2017-2018 – Protestos, violência, mortes e até um blecaute digital marcaram a escalada do caos no Irã. A Anistia Internacional denunciou prisões irregulares e mortes de centenas de protestantes.
2018 – Donald Trump abandona o acordo nuclear com o Irã.
2020 – Irã acusa Israel (um dos principais aliados dos EUA) de assassinar seu principal cientista nuclear, Mohseh Fakhrizadeh.
2020 – Qasem Soleimani, general iraniano e comandante da Força Quds, é morto em um bombardeio ordenado pelo presidente americano, Donald Trump.
2020 – Selados os chamados “Acordos de Abraão”, acordos de normalização que estreitaram os laços entre Israel, os Emirados Árabes e Bahrein. Logo após também ingressaram o Marrocos e o Sudão. Este acordo isolou ainda mais o Irã do cenário comercial mundial.
2023 – A atração de dois navios de guerra iranianos no porto do Rio de Janeiro gera um desconforto diplomático e ganha vulto com a declaração do senador estadunidense Ted Cruz que pede por sanções contra o Brasil e a reavaliação da cooperação entre nosso país e os EUA.
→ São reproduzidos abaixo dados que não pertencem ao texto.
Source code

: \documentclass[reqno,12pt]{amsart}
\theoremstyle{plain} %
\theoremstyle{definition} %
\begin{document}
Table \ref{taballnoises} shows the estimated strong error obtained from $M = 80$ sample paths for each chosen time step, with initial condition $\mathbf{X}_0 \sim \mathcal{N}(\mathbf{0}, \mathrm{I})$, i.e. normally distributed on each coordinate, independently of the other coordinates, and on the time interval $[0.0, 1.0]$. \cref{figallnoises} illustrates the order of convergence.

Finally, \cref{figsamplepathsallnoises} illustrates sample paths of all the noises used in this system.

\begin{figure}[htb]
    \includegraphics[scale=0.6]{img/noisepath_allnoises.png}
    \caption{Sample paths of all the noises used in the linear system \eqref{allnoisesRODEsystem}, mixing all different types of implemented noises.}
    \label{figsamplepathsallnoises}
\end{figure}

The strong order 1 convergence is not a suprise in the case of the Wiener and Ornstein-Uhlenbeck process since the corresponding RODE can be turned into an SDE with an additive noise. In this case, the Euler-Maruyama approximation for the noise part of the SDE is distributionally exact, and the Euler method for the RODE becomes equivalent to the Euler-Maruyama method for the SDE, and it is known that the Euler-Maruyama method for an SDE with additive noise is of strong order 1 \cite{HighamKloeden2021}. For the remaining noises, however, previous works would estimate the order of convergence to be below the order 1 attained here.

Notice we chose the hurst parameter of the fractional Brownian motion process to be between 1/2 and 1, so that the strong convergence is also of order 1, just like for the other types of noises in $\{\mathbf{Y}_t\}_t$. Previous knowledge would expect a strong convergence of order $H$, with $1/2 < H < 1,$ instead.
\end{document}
Apesar de não haver um conflito decretado entre as nações, a verdade é que EUA e Irã não nutrem sentimentos positivos entre si. Os EUA desconfiam da influência negativa do Irã, sobretudo por causa de seu apoio financeiro aos extremistas e terroristas. Por sua vez, a visão antiamericana e anti-israelense dos iranianos é um convite aos boicotes e à desconfiança não apenas dos americanos como também de muitas outras nações ao redor do mundo.
Para piorar, temos ainda o problema do uso indevido da tecnologia nuclear por parte do Irã. Com seu viés extremista, ter o poder de construir uma bomba nuclear ou armas nucleares de longa alcance é um sinal de alerta para os países próximos, principalmente para os que não dão suporte aos iranianos.
Desta forma, fica relativamente fácil compreender o tamanho da briga que o Brasil comprou ao aceitar a atracação de dois navios de guerra do Irã no Rio de Janeiro. O temor norte-americano amplia quando o governo brasileiro acena para um estreitamento diplomático entre as duas nações, algo que Lula já havia feito durante o período em que o homem à frente do Irã era o megalomaníaco Mahmoud Ahmadinejad. É óbvio que o Brasil está flertando com algo perigoso, seja do ponto de vista estratégico (quando há a possiblidade de boicote dos EUA), seja ao assumir parceria com mais um país de viés ditatorial.
Não sabemos ao certo o que se passa nos bastidores da política norte-americana. Quais serão as atitudes futuras contra o Brasil são incógnitas. Mas o fato é que as relações diplomáticas ficam – no mínimo – estremecidas. O governo Lula já mostrou simpatia por governos extremistas e ditatoriais como a Nicarágua, Venezuela, Coreia do Norte, entre outros.
O posicionamento político brasileiro é um problema grave, mas isso ganha vulto através das ações. Para aproximar da realidade atual, estamos diante de um entrave provocado pelos próprios políticos brasileiros. A parceria, a amizade, com o Irã é uma jogada pouco proveitosa.
É hora de pôr na balança os prós e contras dessa reaproximação com o Irã. O que ganharemos flertando com um país tão radical e em plena crise econômica?
Do mesmo modo, sem o uso de um viés vitimista, quais os prejuízos de um rompimento diplomático, comercial e estratégico com os EUA, o segundo maior parceiro comercial do Brasil?
Por meio da história presente nesta matéria é fácil perceber que a postura política brasileira é quase uma declaração de ruptura com os EUA e Israel. Neste caso, através de uma análise fria, quais serão os benefícios e malefícios de uma aliança com o Irã? Analogicamente, o que passaremos diante de sanções políticas, estratégicas e econômicas impostas pelos dois países contrários ao Irã?
A questão é: o que será pior para nós em uma visão de curto e médio prazo? Jantar com inimigos de nossos amigos só tem dois resultados… ou perdemos a maior parte da confiança que tínhamos ou perdemos de vez os laços de amizade forjados ao longo de várias décadas. Em ambas as situações, os prejuízos serão enormes e, provavelmente, irreversíveis.